Il 2026 conferma un aiuto economico fondamentale per le famiglie che si prendono cura degli anziani più fragili. Si chiama Prestazione Universale ed è un contributo che può raggiungere i 1.380 euro mensili. Per accedere a questo finanziamento, che resterà attivo fino al 31 dicembre 2026, non basta l’età. Bisogna rispettare tre requisiti molto rigidi che l’Inps incrocerà per dare il via libera.
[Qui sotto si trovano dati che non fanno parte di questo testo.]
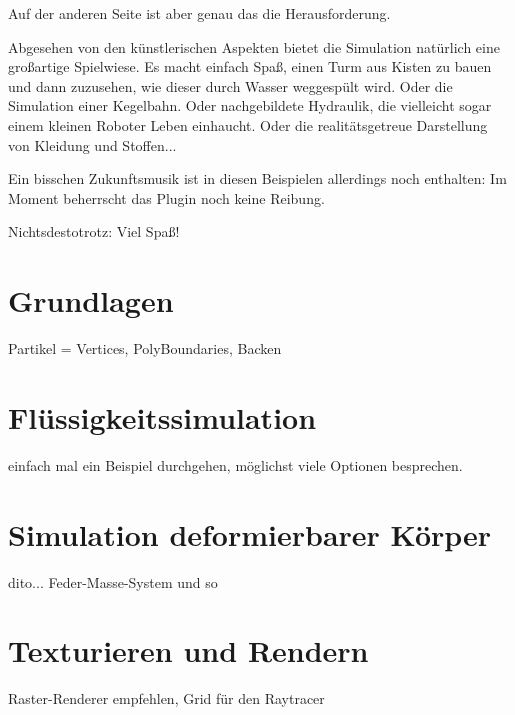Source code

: \documentclass[12pt,a4paper]{scrartcl}
\begin{document}
Auf der anderen Seite ist aber genau das die Herausforderung.

Abgesehen von den künstlerischen Aspekten bietet die Simulation
natürlich eine großartige Spielwiese. Es macht einfach Spaß, einen Turm
aus Kisten zu bauen und dann zuzusehen, wie dieser durch Wasser
weggespült wird. Oder die Simulation einer Kegelbahn. Oder nachgebildete
Hydraulik, die vielleicht sogar einem kleinen Roboter Leben einhaucht.
Oder die realitätsgetreue Darstellung von Kleidung und Stoffen...

Ein bisschen Zukunftsmusik ist in diesen Beispielen allerdings noch
enthalten: Im Moment beherrscht das Plugin noch keine Reibung.

Nichtsdestotrotz: Viel Spaß!

\pagebreak
\section{Grundlagen}
Partikel = Vertices, PolyBoundaries, Backen

\section{Flüssigkeitssimulation}
einfach mal ein Beispiel durchgehen, möglichst viele Optionen
besprechen.

\section{Simulation deformierbarer Körper}
dito... Feder-Masse-System und so

\section{Texturieren und Rendern}
Raster-Renderer empfehlen, Grid für den Raytracer
\end{document}
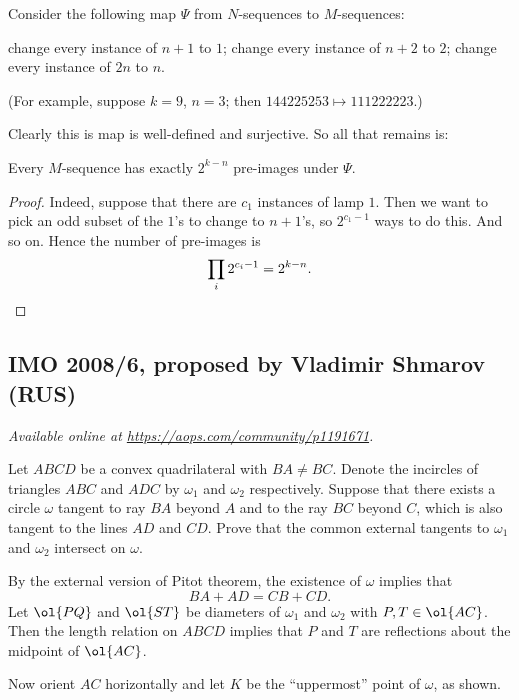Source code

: \documentclass[11pt]{scrartcl}
\begin{document}
Consider the following map $\Psi$ from $N$-sequences to $M$-sequences:
\begin{itemize}
  \ii change every instance of $n+1$ to $1$;
  \ii change every instance of $n+2$ to $2$;
  \ii[$\vdots$]
  \ii change every instance of $2n$ to $n$.
\end{itemize}
(For example, suppose $k=9$, $n=3$;
then $144225253 \mapsto 111222223$.)

Clearly this is map is well-defined and surjective.
So all that remains is:
\begin{claim*}
  Every $M$-sequence has exactly $2^{k-n}$ pre-images under $\Psi$.
\end{claim*}
\begin{proof}
  Indeed, suppose that there are $c_1$ instances of lamp $1$.
  Then we want to pick an odd subset of the $1$'s to change to $n+1$'s,
  so $2^{c_1 - 1}$ ways to do this.
  And so on.
  Hence the number of pre-images is
  \[ \prod_i 2^{c_i - 1} = 2^{k-n}. \qedhere \]
\end{proof}
\pagebreak

\subsection{IMO 2008/6, proposed by Vladimir Shmarov (RUS)}
\textsl{Available online at \url{https://aops.com/community/p1191671}.}
\begin{mdframed}[style=mdpurplebox,frametitle={Problem statement}]
Let $ABCD$ be a convex quadrilateral with $BA \neq BC$.
Denote the incircles of triangles $ABC$ and $ADC$
by $\omega_1$ and $\omega_2$ respectively.
Suppose that there exists a circle $\omega$ tangent
to ray $BA$ beyond $A$ and to the ray $BC$ beyond $C$,
which is also tangent to the lines $AD$ and $CD$.
Prove that the common external tangents to
$\omega_1$ and $\omega_2$ intersect on $\omega$.
\end{mdframed}
By the external version of Pitot theorem, the existence
of $\omega$ implies that
\[ BA + AD = CB + CD. \]
Let $\ol{PQ}$ and $\ol{ST}$ be diameters of $\omega_1$ and $\omega_2$
with $P, T \in \ol{AC}$.
Then the length relation on $ABCD$ implies that $P$ and $T$
are reflections about the midpoint of $\ol{AC}$.

Now orient $AC$ horizontally and let $K$ be the ``uppermost'' point of $\omega$, as shown.
\end{document}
Il richiedente deve aver compiuto almeno 80 anni, il reddito deve essere molto basso, ovvero l’Isee (ordinario o sociosanitario) non deve superare la soglia dei 6.000 euro. Infine, bisogna essere già titolari dell’indennità di accompagnamento e trovarsi in uno stato di “bisogno assistenziale gravissimo”.
Attenzione: l’invalidità al 100% da sola non basta. L’Inps valuta la gravità attraverso un punteggio (minimo 8 punti) basato sulla capacità di svolgere le azioni quotidiane più semplici, come lavarsi, mangiare o muoversi, e sulla presenza di gravi problemi cognitivi, come demenze senili avanzate. È una misura pensata per chi ha bisogno di un occhio vigile 24 ore su 24.

La cifra di 1.380 euro è in realtà la somma di due “buste paga” distinte, l’indennità di accompagnamento classica (circa 530 euro) e l’assegno di assistenza aggiuntivo (850 euro).
I famosi 850 euro extra hanno però un vincolo preciso: devono essere usati obbligatoriamente per pagare lo stipendio di una badante o di un assistente (regolarmente assunto per almeno 15 ore settimanali) oppure per acquistare servizi da ditte specializzate in assistenza domiciliare. Non possono essere spesi per visite mediche o infermiere, ma solo per la cura della persona e della casa.
La richiesta si fa online sul portale Inps (usando lo SPID o la CIE) oppure tramite un Patronato. Durante la compilazione bisognerà rispondere a un questionario dettagliato sullo stato di salute dell’anziano.
Un passaggio fondamentale è la rendicontazione: entro 30 giorni dall’accettazione, bisogna caricare sul sito i contratti di lavoro o le fatture che dimostrano come verranno spesi i soldi. Se queste prove mancano, o se l’anziano viene ricoverato a lungo in ospedale o in una casa di riposo a carico dello Stato, il bonus viene immediatamente revocato.